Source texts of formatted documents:
+-------+

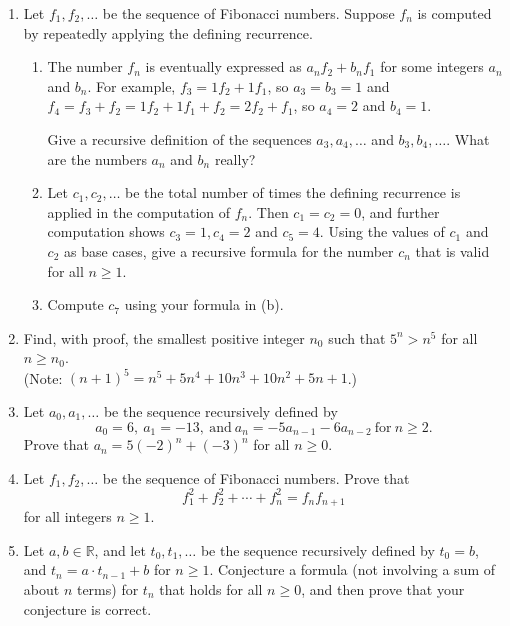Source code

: \documentclass[11 pt]{article}%
\begin{document}
\begin{enumerate}
\item Let $f_1, f_2, \ldots$ be the sequence of Fibonacci numbers.
 Suppose $f_n$ is computed by repeatedly applying the defining recurrence.
 \begin{enumerate}
\item The number $f_n$ is eventually expressed as $a_n f_2 + b_n f_1$ for some integers $a_n$ and $b_n$.  For example, $f_3 = 1f_2 + 1f_1$, so $a_3 = b_3 = 1$ and $f_4 = f_3 + f_2 = 1f_2 + 1f_1 + f_2 = 2f_2 + f_1$, so $a_4 = 2$ and $b_4 = 1$.  

Give a recursive definition of the sequences $a_3, a_4, \ldots$ and $b_3, b_4, \ldots$.
What are the numbers $a_n$ and $b_n$ really?

\item Let $c_1, c_2, \ldots$ be the total number of times the defining recurrence is applied in the computation of $f_n$.  
Then $c_1 = c_2 = 0$, and further computation shows $c_3 = 1, c_4 = 2$ and $c_5 = 4$.  Using the values of $c_1$ and $c_2$ as base cases, give a recursive formula for the number $c_n$ that is valid for all
$n \geq 1$.

\item Compute $c_7$ using your formula in (b).
\end{enumerate}

\item  Find, with proof, the smallest positive integer $n_0$ such that $5^n > n^5$ for all $n \geq n_0$.\\
(Note: $(n+1)^5 = n^5 + 5n^4 + 10n^3 + 10n^2 + 5n + 1$.)

\item  Let $a_0, a_1, \ldots$ be the sequence recursively defined by
$$a_0 = 6,\ a_1 = -13,\ \text{and}\ a_n = -5a_{n-1} -6a_{n-2}\ \text{for}\ n \geq 2.$$  
Prove that $a_n = 5(-2)^n + (-3)^n$ for all $n \geq 0$.

\item Let $f_1, f_2, \ldots$ be the sequence of Fibonacci numbers.  
Prove that $$f_1^2 + f_2^2 + \cdots + f_n^2 = f_{n}f_{n+1}$$ for all integers $n \geq 1$.

\item Let $a, b \in \mathbb{R}$, and let $t_0, t_1, \ldots$ be the sequence recursively defined by
$t_0 = b$, and $t_n = a \cdot t_{n-1} + b$ for $n \geq 1$.  
Conjecture a formula (not involving a sum of about $n$ terms)   for $t_n$ that holds for all $n \geq 0$, and then prove that your conjecture is correct.

\end{enumerate}
\end{document}
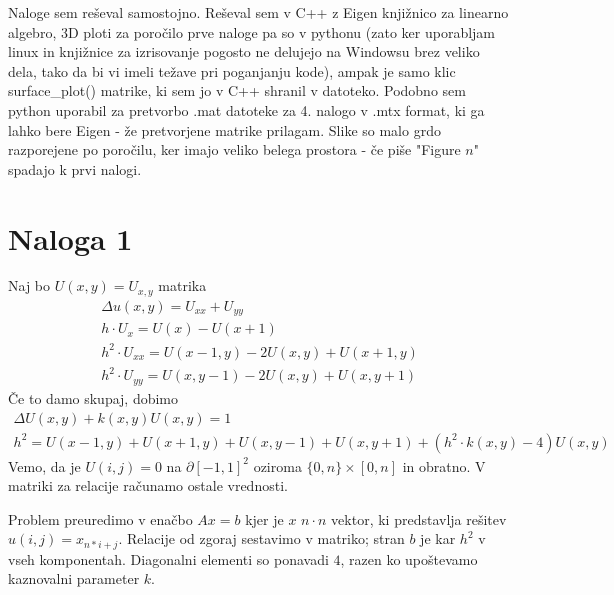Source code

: \documentclass{article}
\begin{document}
Naloge sem reševal samostojno. Reševal sem v C++ z Eigen knjižnico za linearno algebro, 3D ploti za poročilo prve naloge pa so v pythonu (zato ker uporabljam linux in knjižnice za izrisovanje pogosto ne delujejo na Windowsu brez veliko dela, tako da bi vi imeli težave pri poganjanju kode), ampak je samo klic surface\_plot() matrike, ki sem jo v C++ shranil v datoteko. Podobno sem python uporabil za pretvorbo .mat datoteke za 4. nalogo v .mtx format, ki ga lahko bere Eigen - že pretvorjene matrike prilagam. Slike so malo grdo razporejene po poročilu, ker imajo veliko belega prostora - če piše "Figure \(n\)" spadajo k prvi nalogi.

\section{Naloga 1}
    Naj bo \(U(x,y) = U_{x,y}\) matrika
    \begin{align*}
        \Delta u(x,y) = U_{xx} + U_{yy}\\
        h\cdot U_x = U(x) - U(x+1)\\
        h^2\cdot U_{xx} = U(x-1, y) - 2U(x,y) + U(x+1,y)\\
        h^2\cdot U_{yy} = U(x, y-1) - 2U(x,y) + U(x, y+1)
    \end{align*}
    Če to damo skupaj, dobimo
    \begin{align*}
        \Delta U(x,y) + k(x,y)U(x,y) = 1\\
        h^2 = U(x-1,y)+U(x+1,y)+U(x,y-1)+U(x,y+1) + (h^2\cdot k(x,y)- 4) U(x,y)
    \end{align*}
    Vemo, da je \(U(i,j)=0\) na \(\partial [-1,1]^2\) oziroma \(\{0,n\}\times [0,n]\) in obratno. V matriki za relacije računamo ostale vrednosti.
    
    Problem preuredimo v enačbo \(Ax=b\) kjer je \(x\) \(n\cdot n\) vektor, ki predstavlja rešitev \(u(i,j) = x_{n*i+j}\). Relacije od zgoraj sestavimo v matriko; stran \(b\) je kar \(h^2\) v vseh komponentah. Diagonalni elementi so ponavadi \(4\), razen ko upoštevamo kaznovalni parameter \(k\).
\end{document}
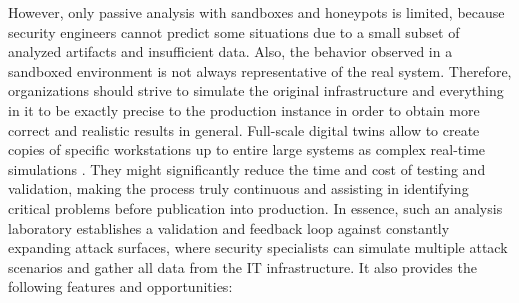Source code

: However, only passive analysis with sandboxes and honeypots is limited, because security engineers cannot predict some situations due to a small subset of analyzed artifacts and insufficient data. Also, the behavior observed in a sandboxed environment is not always representative of the real system. Therefore, organizations should strive to simulate the original infrastructure and everything in it to be exactly precise to the production instance in order to obtain more correct and realistic results in general. Full-scale digital twins allow to create copies of specific workstations up to entire large systems as complex real-time simulations \cite{alhamam2025comprehensive}. They might significantly reduce the time and cost of testing and validation, making the process truly continuous and assisting in identifying critical problems before publication into production. In essence, such an analysis laboratory establishes a validation and feedback loop against constantly expanding attack surfaces, where security specialists can simulate multiple attack scenarios and gather all data from the IT infrastructure. It also provides the following features and opportunities:

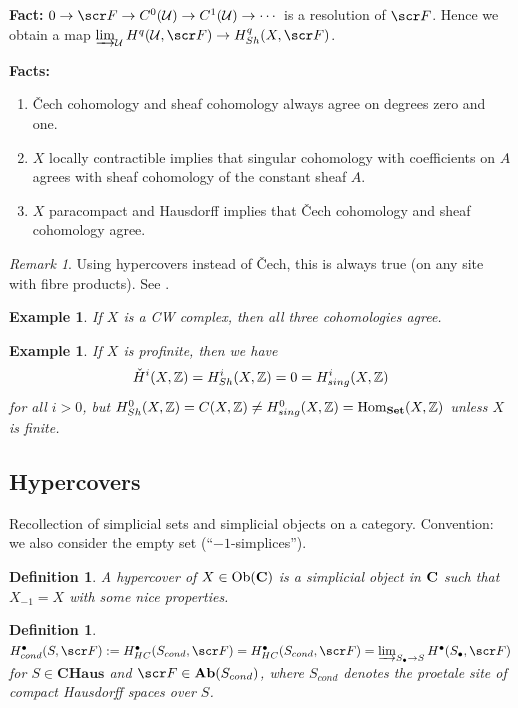 \documentclass[A4paper, british, reqno]{amsart}
\theoremstyle{darkgreentheorem}
\theoremstyle{darkbluedefinition}
\newtheorem{defn}[thm]{Definition}
\theoremstyle{darkredexample}
\newtheorem{exa}[thm]{Example}
\theoremstyle{remark}
\newtheorem{rem}[thm]{Remark}
\DeclareMathOperator{\Hom}{Hom}
\DeclareMathOperator{\Ob}{Ob}
\newcommand{\CHaus}{\mathbf{CHaus}}
\newcommand{\1}{\mathbbm{1}}
\newcommand{\grd}{^{\bullet}}
\begin{document}
\textbf{Fact:} $0\to \F\to C^{0}(\U) \to C^{1}(\U)\to \cdots $ is a resolution of $\F$.
Hence  we obtain a map $\varinjlim_{\U}H^{q}(\U,\F)\to H^{q}_{Sh}(X,\F)$.

\textbf{Facts:}
\begin{enumerate}[label=\arabic*)]
    \item \v{C}ech cohomology and sheaf cohomology always agree on degrees zero and one.
    \item $X$ locally contractible implies that singular cohomology with coefficients on $A$ agrees with sheaf cohomology of the constant sheaf $A$.
    \item $X$ paracompact and Hausdorff implies that \v{C}ech cohomology and sheaf cohomology agree.
\end{enumerate}

\begin{rem}
    Using hypercovers instead of \v{C}ech, this is always true (on any site with fibre products).
    See \cite[\href{https://stacks.math.columbia.edu/tag/01H0}{Tag 01H0}]{sta19}.
\end{rem}

\begin{exa}
    If $X$ is a CW complex, then all three cohomologies agree.
\end{exa}

\begin{exa}
    If $X$ is profinite, then we have
    \[ \check{H}^{i}(X,\mathbb{Z})=H^{i}_{Sh}(X,\mathbb{Z})=0=H^{i}_{sing}(X,\mathbb{Z}) \]
    for all $i>0$, but $H^{0}_{Sh}(X,\Z)=C(X,\Z)\neq H^{0}_{sing}(X,\Z)=\Hom_{\Set}(X,\Z)$ unless $X$ is finite.
\end{exa}

\subsection{Hypercovers}

Recollection of simplicial sets and simplicial objects on a category.
Convention: we also consider the empty set (``$-1$-simplices'').

\begin{defn}
    A \textit{hypercover} of $X\in \Ob(\bfC)$ is a simplicial object in $\mathbf{C}$ such that $X_{-1}=X$ with some nice properties.
\end{defn}

\begin{defn}
    $H_{cond}\grd(S,\F):=H\grd_{HC}(S_{cond},\F)=H\grd_{HC}(S_{cond},\F)=\varinjlim_{S_{\bullet}\to S}H\grd(S_{\bullet},\F)$ for $S\in \CHaus$ and $\F\in \Ab(S_{cond})$, where $S_{cond}$ denotes the proetale site of compact Hausdorff spaces over $S$.
\end{defn}
\end{document}
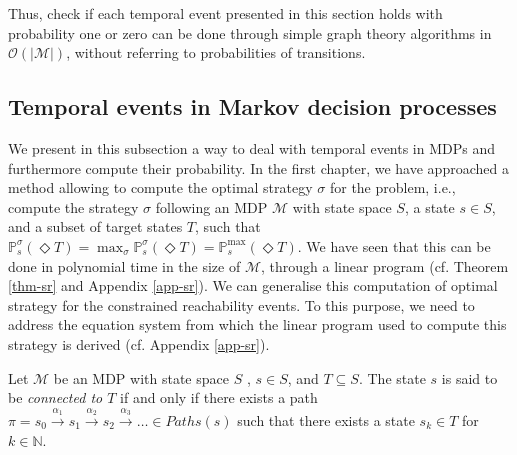 Thus, check if each temporal event presented in this section holds with probability one or zero can be done through simple graph theory algorithms in $\mathcal{O}(|\mathcal{M}|)$, without referring to probabilities of transitions.

\subsection{Temporal events in Markov decision processes}
We present in this subsection a way to deal with temporal events in MDPs and furthermore compute their probability.
In the first chapter, we have approached a method allowing to compute the optimal strategy $\sigma$ for the \SR{} problem, i.e., compute the strategy $\sigma$ following an MDP $\mathcal{M}$ with state space $S$, a state $s \in S$, and a subset of target states $T$, such that $\mathbb{P}_s^\sigma(\Diamond T) = \max_{\sigma} \mathbb{P}^{\sigma}_s(\Diamond T) = \mathbb{P}^{\max}_s(\Diamond T)$.
We have seen that this can be done in polynomial time in the size of $\mathcal{M}$, through a linear program (cf. Theorem \ref{thm-sr} and Appendix \ref{app-sr}).
We can generalise this computation of optimal strategy for the constrained reachability events. To this purpose, we need to address the equation system from which the linear program used to compute this strategy is derived (cf. Appendix \ref{app-sr}).

\begin{definition}\label{connectivity-def}
  Let $\mathcal{M}$ be an MDP with state space $S$ , $s \in S$, and $T \subseteq S$.
  The state $s$ is said to be \textit{connected to $T$} if and only if there exists a path $\pi = s_0\xrightarrow{\alpha_1}s_1\xrightarrow{\alpha_2}s_2 \xrightarrow{\alpha_3} \dots \in Paths(s)$ such that there exists a state $s_k \in T$ for $k \in \mathbb{N}$.
\end{definition}

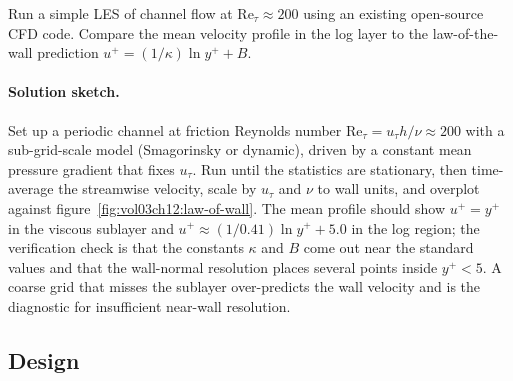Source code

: \begin{exercise}
Run a simple LES of channel flow at $\text{Re}_\tau \approx 200$
using an existing open-source CFD code. Compare the mean velocity
profile in the log layer to the law-of-the-wall prediction
$u^+ = (1/\kappa)\ln y^+ + B$.

\paragraph{Solution sketch.} Set up a periodic channel at friction
Reynolds number $\text{Re}_\tau = u_\tau h/\nu\approx200$ with a
sub-grid-scale model (Smagorinsky or dynamic), driven by a constant
mean pressure gradient that fixes $u_\tau$. Run until the statistics
are stationary, then time-average the streamwise velocity, scale by
$u_\tau$ and $\nu$ to wall units, and overplot against
figure~\ref{fig:vol03ch12:law-of-wall}. The mean profile should show
$u^+ = y^+$ in the viscous sublayer and $u^+\approx(1/0.41)\ln y^+ +
5.0$ in the log region; the verification check is that the constants
$\kappa$ and $B$ come out near the standard values and that the
wall-normal resolution places several points inside $y^+<5$. A
coarse grid that misses the sublayer over-predicts the wall velocity
and is the diagnostic for insufficient near-wall resolution.
\end{exercise}

\subsection*{Design}

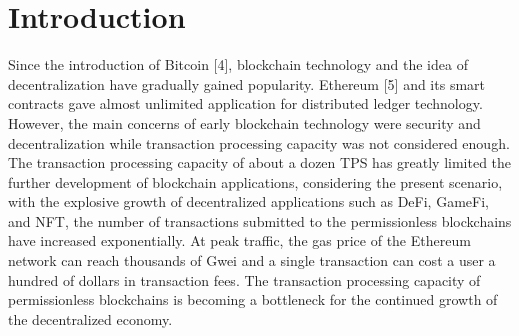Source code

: \documentclass{iacrtrans}
\author{Cube Labs}
\institute{contact@cube.network}
\title[\texttt{Cube}: A High-Performance Modular Blockchain Supporting Multi-chain Architecture
]{\publname}
\begin{document}
\maketitle


\begin{abstract}
	In this paper, we propose a high-performance modular blockchain that supports a multi-chain structure. With the popularity of crypto increasing every day, scalability has become the biggest challenge for permissionless blockchains. At present, the common way to solve the scaling problem is to optimize its monolithic structure, whereas, \texttt{Cube} proposes the layered architecture by vertically segmenting settlement, execution, and data availability into three different layers and optimizing each one of them according to their specifics. \texttt{Cube} also proposes a collaborative ZK-Rollup and “Chaos Consensus” protocol. In addition, \texttt{Cube} has designed a “Time Crossing” cross-chain protocol fully compatible with the Cosmos ecosystem. With the proposed structure \texttt{Cube} can reach hundreds of thousands of TPS and eliminate the need for external data availability for Rollup and NFT, thus providing an efficient and reliable full-stack solution for the development of Web 3.0.
\end{abstract}


\section{Introduction}\label{Introduction}
Since the introduction of Bitcoin [4], blockchain technology and the idea of decentralization have gradually gained popularity. Ethereum [5] and its smart contracts gave almost unlimited application for distributed ledger technology. However, the main concerns of early blockchain technology were security and decentralization while transaction processing capacity was not considered enough. The transaction processing capacity of about a dozen TPS has greatly limited the further development of blockchain applications, considering the present scenario, with the explosive growth of decentralized applications such as DeFi, GameFi, and NFT, the number of transactions submitted to the permissionless blockchains have increased exponentially. At peak traffic, the gas price of the Ethereum network can reach thousands of Gwei and a single transaction can cost a user a hundred of dollars in transaction fees. The transaction processing capacity of permissionless blockchains is becoming a bottleneck for the continued growth of the decentralized economy.
\end{document}
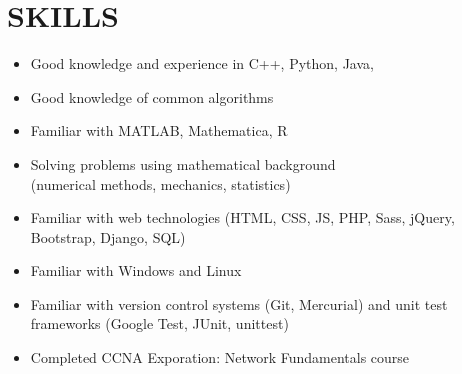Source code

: \documentclass[line,margin]{res}
\begin{document}
%
%

%


\section{SKILLS}
\begin{itemize}
  \item Good knowledge and experience in C++, Python, Java,
  \item Good knowledge of common algorithms
  \item Familiar with MATLAB, Mathematica, R
  \item Solving problems using mathematical background
  \\ (numerical methods, mechanics, statistics)
  \item Familiar with web technologies (HTML, CSS, JS, PHP, Sass, jQuery, Bootstrap,
  Django, SQL)
  \item Familiar with Windows and Linux
  \item Familiar with version control systems (Git, Mercurial) and unit test
  frameworks (Google Test, JUnit, unittest)
  \item Completed CCNA Exporation: Network Fundamentals course
\end{itemize}
\end{document}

+-------+

EXERCISE OBJECTIVE:
Where does the word "defining" occur in the records? Return every line that holds it.

RESULT OF THE EXERCISE:
 Suppose $f_n$ is computed by repeatedly applying the defining recurrence.
\item Let $c_1, c_2, \ldots$ be the total number of times the defining recurrence is applied in the computation of $f_n$.  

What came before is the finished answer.